* Task inputs:

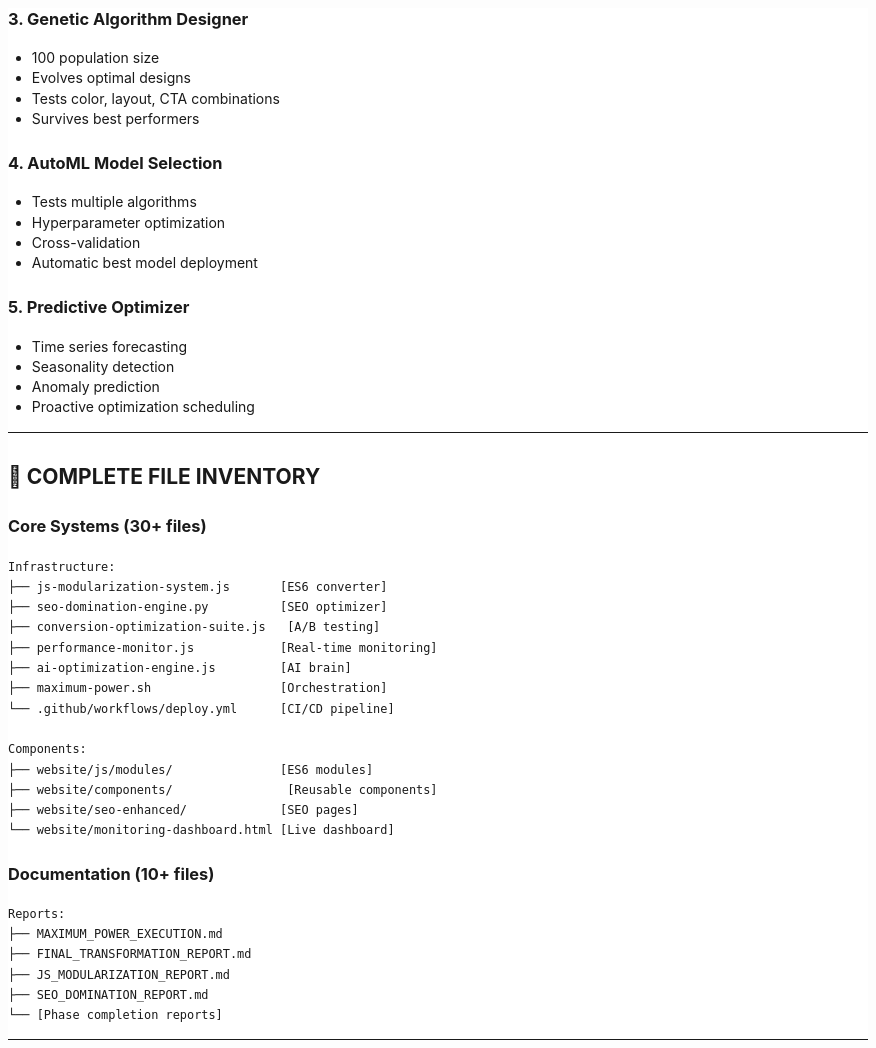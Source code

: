 ### 3. **Genetic Algorithm Designer**
- 100 population size
- Evolves optimal designs
- Tests color, layout, CTA combinations
- Survives best performers

### 4. **AutoML Model Selection**
- Tests multiple algorithms
- Hyperparameter optimization
- Cross-validation
- Automatic best model deployment

### 5. **Predictive Optimizer**
- Time series forecasting
- Seasonality detection
- Anomaly prediction
- Proactive optimization scheduling

---

## 📁 COMPLETE FILE INVENTORY

### Core Systems (30+ files)
```
Infrastructure:
├── js-modularization-system.js       [ES6 converter]
├── seo-domination-engine.py          [SEO optimizer]
├── conversion-optimization-suite.js   [A/B testing]
├── performance-monitor.js            [Real-time monitoring]
├── ai-optimization-engine.js         [AI brain]
├── maximum-power.sh                  [Orchestration]
└── .github/workflows/deploy.yml      [CI/CD pipeline]

Components:
├── website/js/modules/               [ES6 modules]
├── website/components/                [Reusable components]
├── website/seo-enhanced/             [SEO pages]
└── website/monitoring-dashboard.html [Live dashboard]
```

### Documentation (10+ files)
```
Reports:
├── MAXIMUM_POWER_EXECUTION.md
├── FINAL_TRANSFORMATION_REPORT.md
├── JS_MODULARIZATION_REPORT.md
├── SEO_DOMINATION_REPORT.md
└── [Phase completion reports]
```

---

* Task description: Return each line of the preceding material in which "Tests" can be found.

* Answer:
- Tests color, layout, CTA combinations
- Tests multiple algorithms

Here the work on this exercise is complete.